---------- Data supplied ----------

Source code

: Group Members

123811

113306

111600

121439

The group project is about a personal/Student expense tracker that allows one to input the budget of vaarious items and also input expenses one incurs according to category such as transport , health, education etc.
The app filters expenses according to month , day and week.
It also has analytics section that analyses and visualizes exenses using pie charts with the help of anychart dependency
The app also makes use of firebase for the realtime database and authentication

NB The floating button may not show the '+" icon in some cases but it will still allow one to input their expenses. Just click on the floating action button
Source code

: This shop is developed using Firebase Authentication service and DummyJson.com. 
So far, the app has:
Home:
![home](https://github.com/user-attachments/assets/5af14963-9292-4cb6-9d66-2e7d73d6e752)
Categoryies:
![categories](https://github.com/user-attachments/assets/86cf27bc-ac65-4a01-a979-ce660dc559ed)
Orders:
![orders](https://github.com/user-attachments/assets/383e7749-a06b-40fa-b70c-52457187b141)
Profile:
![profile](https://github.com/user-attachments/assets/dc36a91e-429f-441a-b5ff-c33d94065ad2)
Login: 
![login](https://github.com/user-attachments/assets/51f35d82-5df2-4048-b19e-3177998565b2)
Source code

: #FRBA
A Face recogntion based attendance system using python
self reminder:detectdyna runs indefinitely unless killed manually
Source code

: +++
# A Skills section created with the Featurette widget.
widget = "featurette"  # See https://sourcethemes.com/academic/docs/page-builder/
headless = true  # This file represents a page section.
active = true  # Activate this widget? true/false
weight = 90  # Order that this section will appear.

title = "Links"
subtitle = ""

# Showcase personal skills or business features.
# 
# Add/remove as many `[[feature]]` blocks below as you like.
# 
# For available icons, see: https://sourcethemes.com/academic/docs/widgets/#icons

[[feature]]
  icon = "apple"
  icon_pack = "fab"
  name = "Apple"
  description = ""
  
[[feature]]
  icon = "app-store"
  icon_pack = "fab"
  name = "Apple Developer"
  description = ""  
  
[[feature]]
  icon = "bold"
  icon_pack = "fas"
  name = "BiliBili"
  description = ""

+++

----------

— What the exercise asks —
Copy all lines from the data above that contain the word "true".

— Expected answer —
headless = true  # This file represents a page section.
active = true  # Activate this widget? true/false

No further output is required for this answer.